Exercise directions: In the entries below, the lines from the one with "the staging area" through the one with "- In the GitHub" are to be copied exactly; both ends count.

Material for the task:
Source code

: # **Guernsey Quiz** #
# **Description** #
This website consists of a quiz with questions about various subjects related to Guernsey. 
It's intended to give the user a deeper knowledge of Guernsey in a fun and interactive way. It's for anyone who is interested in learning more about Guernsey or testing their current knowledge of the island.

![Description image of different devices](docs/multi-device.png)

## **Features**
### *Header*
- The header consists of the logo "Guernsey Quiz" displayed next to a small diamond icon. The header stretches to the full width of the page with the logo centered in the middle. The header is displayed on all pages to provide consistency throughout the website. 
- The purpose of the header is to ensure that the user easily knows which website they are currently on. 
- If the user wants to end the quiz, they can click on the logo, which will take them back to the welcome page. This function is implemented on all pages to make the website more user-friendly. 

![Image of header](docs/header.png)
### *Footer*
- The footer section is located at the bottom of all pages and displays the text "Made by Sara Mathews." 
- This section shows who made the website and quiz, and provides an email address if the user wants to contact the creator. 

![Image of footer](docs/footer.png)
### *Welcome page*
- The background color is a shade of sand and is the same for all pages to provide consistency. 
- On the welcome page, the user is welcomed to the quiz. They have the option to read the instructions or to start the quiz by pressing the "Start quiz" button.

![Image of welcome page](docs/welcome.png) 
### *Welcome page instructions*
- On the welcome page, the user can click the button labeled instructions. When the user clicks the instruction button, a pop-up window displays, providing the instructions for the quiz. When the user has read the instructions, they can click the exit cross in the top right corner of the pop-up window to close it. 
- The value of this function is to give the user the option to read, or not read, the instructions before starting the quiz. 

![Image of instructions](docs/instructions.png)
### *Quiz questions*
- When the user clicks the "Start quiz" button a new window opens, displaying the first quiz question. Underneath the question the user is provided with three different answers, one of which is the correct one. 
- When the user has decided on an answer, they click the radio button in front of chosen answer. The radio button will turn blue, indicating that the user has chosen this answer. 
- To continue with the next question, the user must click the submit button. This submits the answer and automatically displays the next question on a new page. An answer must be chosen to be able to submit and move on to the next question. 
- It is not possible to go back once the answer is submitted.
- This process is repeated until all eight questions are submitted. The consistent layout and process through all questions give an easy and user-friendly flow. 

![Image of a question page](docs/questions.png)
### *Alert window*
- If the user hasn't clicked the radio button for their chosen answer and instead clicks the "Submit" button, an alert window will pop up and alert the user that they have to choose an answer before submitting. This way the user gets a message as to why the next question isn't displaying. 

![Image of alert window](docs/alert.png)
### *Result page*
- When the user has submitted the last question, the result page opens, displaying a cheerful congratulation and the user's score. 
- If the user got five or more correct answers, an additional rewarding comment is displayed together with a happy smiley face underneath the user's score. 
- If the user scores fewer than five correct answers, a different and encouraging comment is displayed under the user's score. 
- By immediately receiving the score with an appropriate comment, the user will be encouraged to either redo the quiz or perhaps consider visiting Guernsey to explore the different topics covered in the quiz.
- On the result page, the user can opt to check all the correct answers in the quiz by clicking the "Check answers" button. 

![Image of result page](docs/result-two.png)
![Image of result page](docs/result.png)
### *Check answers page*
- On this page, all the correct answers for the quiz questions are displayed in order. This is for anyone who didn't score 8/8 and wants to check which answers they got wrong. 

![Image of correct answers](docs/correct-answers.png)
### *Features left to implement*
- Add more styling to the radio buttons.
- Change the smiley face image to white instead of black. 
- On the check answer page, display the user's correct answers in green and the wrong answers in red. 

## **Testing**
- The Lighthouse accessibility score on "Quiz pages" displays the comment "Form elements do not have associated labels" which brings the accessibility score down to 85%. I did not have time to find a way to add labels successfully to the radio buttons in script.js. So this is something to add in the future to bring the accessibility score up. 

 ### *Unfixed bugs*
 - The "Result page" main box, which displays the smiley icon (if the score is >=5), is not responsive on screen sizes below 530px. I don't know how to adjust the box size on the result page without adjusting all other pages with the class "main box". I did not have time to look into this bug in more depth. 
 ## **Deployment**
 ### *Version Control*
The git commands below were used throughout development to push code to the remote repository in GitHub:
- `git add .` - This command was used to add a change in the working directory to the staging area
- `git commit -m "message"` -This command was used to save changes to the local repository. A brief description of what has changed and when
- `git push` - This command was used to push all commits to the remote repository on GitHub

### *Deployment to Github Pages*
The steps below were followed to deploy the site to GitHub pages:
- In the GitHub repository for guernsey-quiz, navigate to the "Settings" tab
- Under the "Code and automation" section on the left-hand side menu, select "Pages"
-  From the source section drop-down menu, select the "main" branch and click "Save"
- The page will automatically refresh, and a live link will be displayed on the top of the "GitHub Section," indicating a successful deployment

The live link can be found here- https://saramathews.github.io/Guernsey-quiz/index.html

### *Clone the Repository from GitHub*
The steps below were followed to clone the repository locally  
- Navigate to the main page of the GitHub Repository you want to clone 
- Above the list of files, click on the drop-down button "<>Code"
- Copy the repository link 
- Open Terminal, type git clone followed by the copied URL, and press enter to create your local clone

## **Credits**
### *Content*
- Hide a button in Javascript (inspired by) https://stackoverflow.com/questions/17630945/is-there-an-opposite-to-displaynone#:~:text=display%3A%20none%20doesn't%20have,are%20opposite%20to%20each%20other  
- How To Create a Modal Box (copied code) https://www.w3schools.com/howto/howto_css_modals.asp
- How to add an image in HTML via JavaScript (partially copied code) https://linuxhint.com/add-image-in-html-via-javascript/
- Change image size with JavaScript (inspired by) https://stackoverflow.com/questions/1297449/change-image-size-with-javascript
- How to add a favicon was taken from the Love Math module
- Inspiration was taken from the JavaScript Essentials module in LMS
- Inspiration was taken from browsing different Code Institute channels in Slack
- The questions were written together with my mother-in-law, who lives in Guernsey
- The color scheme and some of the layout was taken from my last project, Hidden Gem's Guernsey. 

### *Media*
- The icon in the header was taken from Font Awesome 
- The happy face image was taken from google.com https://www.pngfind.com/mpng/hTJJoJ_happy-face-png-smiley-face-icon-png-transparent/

Exercise result:
- `git add .` - This command was used to add a change in the working directory to the staging area
- `git commit -m "message"` -This command was used to save changes to the local repository. A brief description of what has changed and when
- `git push` - This command was used to push all commits to the remote repository on GitHub

### *Deployment to Github Pages*
The steps below were followed to deploy the site to GitHub pages:
- In the GitHub repository for guernsey-quiz, navigate to the "Settings" tab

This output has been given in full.